_ACTIVITY_: Pick every line out of the entries below that holds the string "lifecycle", and report them.

====== RECORDED DATA

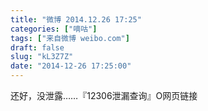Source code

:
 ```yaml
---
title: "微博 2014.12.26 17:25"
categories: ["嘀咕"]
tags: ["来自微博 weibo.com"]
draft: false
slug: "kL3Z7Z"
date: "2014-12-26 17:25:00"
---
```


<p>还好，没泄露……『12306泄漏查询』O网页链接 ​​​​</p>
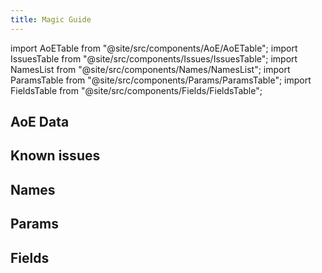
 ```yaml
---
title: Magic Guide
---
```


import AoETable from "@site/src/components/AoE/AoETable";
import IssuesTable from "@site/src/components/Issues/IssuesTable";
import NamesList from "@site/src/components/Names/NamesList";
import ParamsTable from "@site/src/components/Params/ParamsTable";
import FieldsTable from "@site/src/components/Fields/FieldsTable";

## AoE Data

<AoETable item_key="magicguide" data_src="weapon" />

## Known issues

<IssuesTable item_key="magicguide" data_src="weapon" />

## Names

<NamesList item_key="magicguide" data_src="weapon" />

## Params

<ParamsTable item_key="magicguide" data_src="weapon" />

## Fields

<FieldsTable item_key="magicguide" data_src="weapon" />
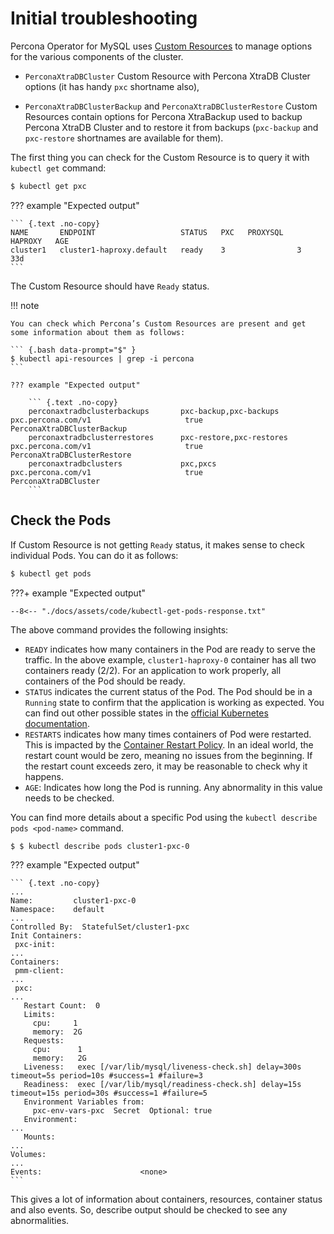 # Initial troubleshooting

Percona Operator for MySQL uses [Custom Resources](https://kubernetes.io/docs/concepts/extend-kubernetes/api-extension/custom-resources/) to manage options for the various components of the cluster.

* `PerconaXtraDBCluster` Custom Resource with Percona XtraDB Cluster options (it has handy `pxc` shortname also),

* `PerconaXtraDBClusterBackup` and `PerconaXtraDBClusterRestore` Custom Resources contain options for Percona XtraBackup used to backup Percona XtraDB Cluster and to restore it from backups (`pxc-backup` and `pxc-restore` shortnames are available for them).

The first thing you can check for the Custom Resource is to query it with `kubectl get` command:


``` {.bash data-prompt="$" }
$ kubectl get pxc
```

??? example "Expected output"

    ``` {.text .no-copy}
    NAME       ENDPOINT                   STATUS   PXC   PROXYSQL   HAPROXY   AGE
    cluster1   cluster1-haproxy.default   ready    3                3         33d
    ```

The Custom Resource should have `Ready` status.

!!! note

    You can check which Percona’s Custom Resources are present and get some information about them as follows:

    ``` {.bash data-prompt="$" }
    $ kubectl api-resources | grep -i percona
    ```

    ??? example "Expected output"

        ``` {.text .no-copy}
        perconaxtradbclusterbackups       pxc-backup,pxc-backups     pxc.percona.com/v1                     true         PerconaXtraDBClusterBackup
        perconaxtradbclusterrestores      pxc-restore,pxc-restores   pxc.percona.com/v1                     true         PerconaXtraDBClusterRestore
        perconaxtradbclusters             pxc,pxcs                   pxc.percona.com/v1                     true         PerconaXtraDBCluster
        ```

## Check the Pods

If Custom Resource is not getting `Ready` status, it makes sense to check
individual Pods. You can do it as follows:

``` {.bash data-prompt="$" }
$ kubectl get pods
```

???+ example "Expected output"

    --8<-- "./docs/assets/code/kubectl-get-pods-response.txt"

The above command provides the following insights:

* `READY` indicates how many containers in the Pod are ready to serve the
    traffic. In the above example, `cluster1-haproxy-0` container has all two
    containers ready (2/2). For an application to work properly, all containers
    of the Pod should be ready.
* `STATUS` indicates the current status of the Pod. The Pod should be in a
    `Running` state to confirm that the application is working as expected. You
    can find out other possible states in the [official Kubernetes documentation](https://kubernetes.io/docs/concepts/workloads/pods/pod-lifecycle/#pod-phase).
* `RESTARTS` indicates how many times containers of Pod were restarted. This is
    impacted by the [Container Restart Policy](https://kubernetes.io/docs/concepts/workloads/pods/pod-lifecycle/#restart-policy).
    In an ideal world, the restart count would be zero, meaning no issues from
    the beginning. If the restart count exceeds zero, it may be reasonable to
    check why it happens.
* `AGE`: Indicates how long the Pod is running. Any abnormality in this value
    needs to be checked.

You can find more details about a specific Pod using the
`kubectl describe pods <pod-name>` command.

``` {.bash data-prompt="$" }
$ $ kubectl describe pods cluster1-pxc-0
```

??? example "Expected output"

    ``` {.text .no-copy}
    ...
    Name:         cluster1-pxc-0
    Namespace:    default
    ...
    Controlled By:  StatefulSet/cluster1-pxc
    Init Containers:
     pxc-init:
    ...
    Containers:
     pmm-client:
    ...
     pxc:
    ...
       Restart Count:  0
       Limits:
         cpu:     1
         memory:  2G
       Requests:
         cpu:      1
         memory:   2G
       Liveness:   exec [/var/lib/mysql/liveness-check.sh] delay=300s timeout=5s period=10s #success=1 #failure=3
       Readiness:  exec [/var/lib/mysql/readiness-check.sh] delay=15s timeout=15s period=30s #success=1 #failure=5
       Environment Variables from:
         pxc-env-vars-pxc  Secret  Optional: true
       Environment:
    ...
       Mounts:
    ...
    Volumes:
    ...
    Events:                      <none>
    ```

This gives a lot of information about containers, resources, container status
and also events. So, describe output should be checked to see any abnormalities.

============
====== RECORDED DATA

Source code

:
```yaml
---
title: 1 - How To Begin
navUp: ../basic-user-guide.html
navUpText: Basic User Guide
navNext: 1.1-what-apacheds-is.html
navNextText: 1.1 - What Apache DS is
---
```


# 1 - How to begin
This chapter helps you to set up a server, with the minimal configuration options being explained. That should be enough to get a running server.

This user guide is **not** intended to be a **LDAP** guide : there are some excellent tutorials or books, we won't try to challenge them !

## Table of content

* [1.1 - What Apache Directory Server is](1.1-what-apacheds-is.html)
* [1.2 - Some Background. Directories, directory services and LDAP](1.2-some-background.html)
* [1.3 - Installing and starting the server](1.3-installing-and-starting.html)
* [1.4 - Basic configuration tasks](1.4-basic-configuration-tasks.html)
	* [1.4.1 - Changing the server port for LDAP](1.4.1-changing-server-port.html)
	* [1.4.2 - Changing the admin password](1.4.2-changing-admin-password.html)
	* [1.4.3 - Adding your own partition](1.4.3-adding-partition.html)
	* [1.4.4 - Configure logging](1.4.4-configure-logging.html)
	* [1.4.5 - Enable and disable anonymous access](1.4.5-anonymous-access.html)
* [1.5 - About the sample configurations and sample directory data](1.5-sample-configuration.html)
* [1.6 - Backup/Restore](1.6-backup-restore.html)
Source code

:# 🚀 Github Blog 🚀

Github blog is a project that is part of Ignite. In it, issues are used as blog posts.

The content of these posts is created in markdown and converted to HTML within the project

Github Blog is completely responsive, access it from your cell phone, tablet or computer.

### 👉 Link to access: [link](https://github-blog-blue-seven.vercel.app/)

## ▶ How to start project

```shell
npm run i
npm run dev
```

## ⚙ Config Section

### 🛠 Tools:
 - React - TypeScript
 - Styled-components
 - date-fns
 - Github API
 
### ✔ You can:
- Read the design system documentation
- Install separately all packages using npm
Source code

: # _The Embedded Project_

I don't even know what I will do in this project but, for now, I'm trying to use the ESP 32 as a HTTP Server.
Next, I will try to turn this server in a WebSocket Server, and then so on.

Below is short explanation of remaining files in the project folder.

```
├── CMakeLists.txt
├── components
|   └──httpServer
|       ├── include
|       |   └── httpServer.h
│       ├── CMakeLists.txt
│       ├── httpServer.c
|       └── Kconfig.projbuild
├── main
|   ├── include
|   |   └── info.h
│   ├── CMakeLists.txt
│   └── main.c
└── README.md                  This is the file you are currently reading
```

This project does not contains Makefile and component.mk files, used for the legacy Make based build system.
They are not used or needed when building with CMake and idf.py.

============

_TASK OUTPUT_:
    can find out other possible states in the [official Kubernetes documentation](https://kubernetes.io/docs/concepts/workloads/pods/pod-lifecycle/#pod-phase).
    impacted by the [Container Restart Policy](https://kubernetes.io/docs/concepts/workloads/pods/pod-lifecycle/#restart-policy).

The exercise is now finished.